#### What is needed
I would like the listing below retyped exactly, line by line.

#### Records shown
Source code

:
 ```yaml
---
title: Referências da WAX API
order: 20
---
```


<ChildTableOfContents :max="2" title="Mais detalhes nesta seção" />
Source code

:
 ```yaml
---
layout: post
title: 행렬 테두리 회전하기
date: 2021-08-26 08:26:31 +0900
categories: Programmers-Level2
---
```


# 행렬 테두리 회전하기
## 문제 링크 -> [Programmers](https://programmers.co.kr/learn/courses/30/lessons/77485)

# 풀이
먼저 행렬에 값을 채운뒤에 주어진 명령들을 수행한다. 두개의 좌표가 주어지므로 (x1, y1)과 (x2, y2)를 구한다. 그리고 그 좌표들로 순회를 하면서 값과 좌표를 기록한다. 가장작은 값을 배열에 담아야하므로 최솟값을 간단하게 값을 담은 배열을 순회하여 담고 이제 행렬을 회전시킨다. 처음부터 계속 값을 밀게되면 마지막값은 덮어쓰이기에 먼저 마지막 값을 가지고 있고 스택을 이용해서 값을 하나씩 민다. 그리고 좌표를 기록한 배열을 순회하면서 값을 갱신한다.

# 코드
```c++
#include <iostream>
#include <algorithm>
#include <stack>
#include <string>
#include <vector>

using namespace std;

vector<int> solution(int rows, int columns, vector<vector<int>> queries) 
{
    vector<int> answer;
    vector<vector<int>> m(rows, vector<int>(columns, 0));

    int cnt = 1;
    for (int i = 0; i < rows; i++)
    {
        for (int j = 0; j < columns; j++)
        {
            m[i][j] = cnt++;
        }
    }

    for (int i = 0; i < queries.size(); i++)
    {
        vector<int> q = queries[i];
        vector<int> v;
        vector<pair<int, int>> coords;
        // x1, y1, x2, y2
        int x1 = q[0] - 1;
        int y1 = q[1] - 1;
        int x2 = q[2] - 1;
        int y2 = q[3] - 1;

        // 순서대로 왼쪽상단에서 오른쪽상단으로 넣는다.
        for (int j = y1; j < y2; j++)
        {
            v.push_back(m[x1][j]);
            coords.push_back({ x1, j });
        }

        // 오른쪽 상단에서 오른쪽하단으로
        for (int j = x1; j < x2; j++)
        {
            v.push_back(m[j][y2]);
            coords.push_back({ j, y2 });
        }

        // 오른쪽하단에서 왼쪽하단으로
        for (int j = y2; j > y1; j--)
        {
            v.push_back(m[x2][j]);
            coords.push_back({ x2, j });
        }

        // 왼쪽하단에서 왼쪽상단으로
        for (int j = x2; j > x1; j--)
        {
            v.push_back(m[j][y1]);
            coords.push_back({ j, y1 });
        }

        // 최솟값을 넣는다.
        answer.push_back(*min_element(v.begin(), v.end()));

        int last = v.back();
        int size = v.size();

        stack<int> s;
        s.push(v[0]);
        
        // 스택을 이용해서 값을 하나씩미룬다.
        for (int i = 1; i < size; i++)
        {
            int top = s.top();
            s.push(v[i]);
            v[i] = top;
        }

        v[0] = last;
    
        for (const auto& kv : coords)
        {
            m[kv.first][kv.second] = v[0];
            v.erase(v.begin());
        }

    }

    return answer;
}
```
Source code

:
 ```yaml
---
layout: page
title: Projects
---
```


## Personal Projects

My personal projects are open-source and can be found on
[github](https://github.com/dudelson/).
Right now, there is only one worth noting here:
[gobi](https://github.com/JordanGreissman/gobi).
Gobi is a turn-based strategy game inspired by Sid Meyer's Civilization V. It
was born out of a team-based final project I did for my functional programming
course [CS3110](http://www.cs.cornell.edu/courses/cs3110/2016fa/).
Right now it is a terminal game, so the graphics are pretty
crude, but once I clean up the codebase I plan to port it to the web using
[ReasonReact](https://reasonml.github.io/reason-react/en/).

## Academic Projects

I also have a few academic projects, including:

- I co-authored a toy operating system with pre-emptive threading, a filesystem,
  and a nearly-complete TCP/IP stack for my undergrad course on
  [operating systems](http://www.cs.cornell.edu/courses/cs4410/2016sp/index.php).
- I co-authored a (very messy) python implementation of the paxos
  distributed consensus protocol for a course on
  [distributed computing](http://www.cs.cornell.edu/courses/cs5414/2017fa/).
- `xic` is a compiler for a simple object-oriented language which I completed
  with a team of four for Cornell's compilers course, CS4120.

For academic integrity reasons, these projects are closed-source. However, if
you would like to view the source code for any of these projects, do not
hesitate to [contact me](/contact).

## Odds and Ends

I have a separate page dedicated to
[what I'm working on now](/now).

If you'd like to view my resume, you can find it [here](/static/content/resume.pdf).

#### Result below
Source code

:
 ```yaml
---
title: Referências da WAX API
order: 20
---
```


<ChildTableOfContents :max="2" title="Mais detalhes nesta seção" />
Source code

:
 ```yaml
---
layout: post
title: 행렬 테두리 회전하기
date: 2021-08-26 08:26:31 +0900
categories: Programmers-Level2
---
```


# 행렬 테두리 회전하기
## 문제 링크 -> [Programmers](https://programmers.co.kr/learn/courses/30/lessons/77485)

# 풀이
먼저 행렬에 값을 채운뒤에 주어진 명령들을 수행한다. 두개의 좌표가 주어지므로 (x1, y1)과 (x2, y2)를 구한다. 그리고 그 좌표들로 순회를 하면서 값과 좌표를 기록한다. 가장작은 값을 배열에 담아야하므로 최솟값을 간단하게 값을 담은 배열을 순회하여 담고 이제 행렬을 회전시킨다. 처음부터 계속 값을 밀게되면 마지막값은 덮어쓰이기에 먼저 마지막 값을 가지고 있고 스택을 이용해서 값을 하나씩 민다. 그리고 좌표를 기록한 배열을 순회하면서 값을 갱신한다.

# 코드
```c++
#include <iostream>
#include <algorithm>
#include <stack>
#include <string>
#include <vector>

using namespace std;

vector<int> solution(int rows, int columns, vector<vector<int>> queries) 
{
    vector<int> answer;
    vector<vector<int>> m(rows, vector<int>(columns, 0));

    int cnt = 1;
    for (int i = 0; i < rows; i++)
    {
        for (int j = 0; j < columns; j++)
        {
            m[i][j] = cnt++;
        }
    }

    for (int i = 0; i < queries.size(); i++)
    {
        vector<int> q = queries[i];
        vector<int> v;
        vector<pair<int, int>> coords;
        // x1, y1, x2, y2
        int x1 = q[0] - 1;
        int y1 = q[1] - 1;
        int x2 = q[2] - 1;
        int y2 = q[3] - 1;

        // 순서대로 왼쪽상단에서 오른쪽상단으로 넣는다.
        for (int j = y1; j < y2; j++)
        {
            v.push_back(m[x1][j]);
            coords.push_back({ x1, j });
        }

        // 오른쪽 상단에서 오른쪽하단으로
        for (int j = x1; j < x2; j++)
        {
            v.push_back(m[j][y2]);
            coords.push_back({ j, y2 });
        }

        // 오른쪽하단에서 왼쪽하단으로
        for (int j = y2; j > y1; j--)
        {
            v.push_back(m[x2][j]);
            coords.push_back({ x2, j });
        }

        // 왼쪽하단에서 왼쪽상단으로
        for (int j = x2; j > x1; j--)
        {
            v.push_back(m[j][y1]);
            coords.push_back({ j, y1 });
        }

        // 최솟값을 넣는다.
        answer.push_back(*min_element(v.begin(), v.end()));

        int last = v.back();
        int size = v.size();

        stack<int> s;
        s.push(v[0]);
        
        // 스택을 이용해서 값을 하나씩미룬다.
        for (int i = 1; i < size; i++)
        {
            int top = s.top();
            s.push(v[i]);
            v[i] = top;
        }

        v[0] = last;
    
        for (const auto& kv : coords)
        {
            m[kv.first][kv.second] = v[0];
            v.erase(v.begin());
        }

    }

    return answer;
}
```
Source code

:
 ```yaml
---
layout: page
title: Projects
---
```


## Personal Projects

My personal projects are open-source and can be found on
[github](https://github.com/dudelson/).
Right now, there is only one worth noting here:
[gobi](https://github.com/JordanGreissman/gobi).
Gobi is a turn-based strategy game inspired by Sid Meyer's Civilization V. It
was born out of a team-based final project I did for my functional programming
course [CS3110](http://www.cs.cornell.edu/courses/cs3110/2016fa/).
Right now it is a terminal game, so the graphics are pretty
crude, but once I clean up the codebase I plan to port it to the web using
[ReasonReact](https://reasonml.github.io/reason-react/en/).

## Academic Projects

I also have a few academic projects, including:

- I co-authored a toy operating system with pre-emptive threading, a filesystem,
  and a nearly-complete TCP/IP stack for my undergrad course on
  [operating systems](http://www.cs.cornell.edu/courses/cs4410/2016sp/index.php).
- I co-authored a (very messy) python implementation of the paxos
  distributed consensus protocol for a course on
  [distributed computing](http://www.cs.cornell.edu/courses/cs5414/2017fa/).
- `xic` is a compiler for a simple object-oriented language which I completed
  with a team of four for Cornell's compilers course, CS4120.

For academic integrity reasons, these projects are closed-source. However, if
you would like to view the source code for any of these projects, do not
hesitate to [contact me](/contact).

## Odds and Ends

I have a separate page dedicated to
[what I'm working on now](/now).

If you'd like to view my resume, you can find it [here](/static/content/resume.pdf).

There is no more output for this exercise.